#### Records for this task ####

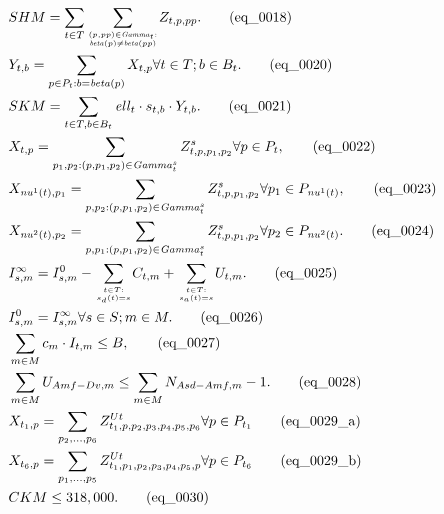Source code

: \begin{align}
  & SHM = \sum_{t \in T} \underset{\genfrac{}{}{0pt}{}{\left(p , pp\right) \in \mathit{Gamma}_{t} :}{\mathit{beta} \left(p\right) \neq \mathit{beta} \left(pp\right)}}{\sum} Z_{t , p , pp} . \tag{eq\_0018} \\
  & Y_{t , b} = \sum_{p \in P_{t} : b = \mathit{beta} \left(p\right)} X_{t , p} \forall t \in T ; b \in B_{t} . \tag{eq\_0020} \\
  & SKM = \sum_{t \in T, b \in B_{t}} \mathit{ell}_{t} \cdot s_{t , b} \cdot Y_{t , b} . \tag{eq\_0021} \\
  & X_{t , p} = \sum_{p_{1} , p_{2} : \left(p , p_{1} , p_{2}\right) \in \mathit{Gamma}_{t}^{s}} Z_{t , p , p_{1} , p_{2}}^{s} \forall p \in P_{t} , \tag{eq\_0022} \\
  & X_{\mathit{nu}^{1} \left(t\right) , p_{1}} = \sum_{p , p_{2} : \left(p , p_{1} , p_{2}\right) \in \mathit{Gamma}_{t}^{s}} Z_{t , p , p_{1} , p_{2}}^{s} \forall p_{1} \in P_{\mathit{nu}^{1} \left(t\right)} , \tag{eq\_0023} \\
  & X_{\mathit{nu}^{2} \left(t\right) , p_{2}} = \sum_{p , p_{1} : \left(p , p_{1} , p_{2}\right) \in \mathit{Gamma}_{t}^{s}} Z_{t , p , p_{1} , p_{2}}^{s} \forall p_{2} \in P_{\mathit{nu}^{2} \left(t\right)} . \tag{eq\_0024} \\
  & I_{s , m}^{\infty} = I_{s , m}^{0} - \underset{\genfrac{}{}{0pt}{}{t \in T :}{s_{d} \left(t\right) = s}}{\sum} C_{t , m} + \underset{\genfrac{}{}{0pt}{}{t \in T :}{s_{a} \left(t\right) = s}}{\sum} U_{t , m} . \tag{eq\_0025} \\
  & I_{s , m}^{0} = I_{s , m}^{\infty} \forall s \in S ; m \in M . \tag{eq\_0026} \\
  & \sum_{m \in M} c_{m} \cdot I_{t , m} \leq B , \tag{eq\_0027} \\
  & \sum_{m \in M} U_{Amf - Dv , m} \leq \sum_{m \in M} N_{Asd - Amf , m} - 1 . \tag{eq\_0028} \\
  & X_{t_1,p} = \sum_{p_2,\ldots,p_6} Z_{t_1,p,p_2,p_3,p_4,p_5,p_6}^{Ut} \forall p \in P_{t_1} \tag{eq\_0029\_a} \\
  & X_{t_6,p} = \sum_{p_1,\ldots,p_5} Z_{t_1,p_1,p_2,p_3,p_4,p_5,p}^{Ut} \forall p \in P_{t_6} \tag{eq\_0029\_b} \\
  & CKM \leq 318 , 000 . \tag{eq\_0030} \\
\end{align}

####

## [Task requirements]
Please find every line in the listing that holds the string "ldots" and copy it.

## [Task output]
  & X_{t_1,p} = \sum_{p_2,\ldots,p_6} Z_{t_1,p,p_2,p_3,p_4,p_5,p_6}^{Ut} \forall p \in P_{t_1} \tag{eq\_0029\_a} \\
  & X_{t_6,p} = \sum_{p_1,\ldots,p_5} Z_{t_1,p_1,p_2,p_3,p_4,p_5,p}^{Ut} \forall p \in P_{t_6} \tag{eq\_0029\_b} \\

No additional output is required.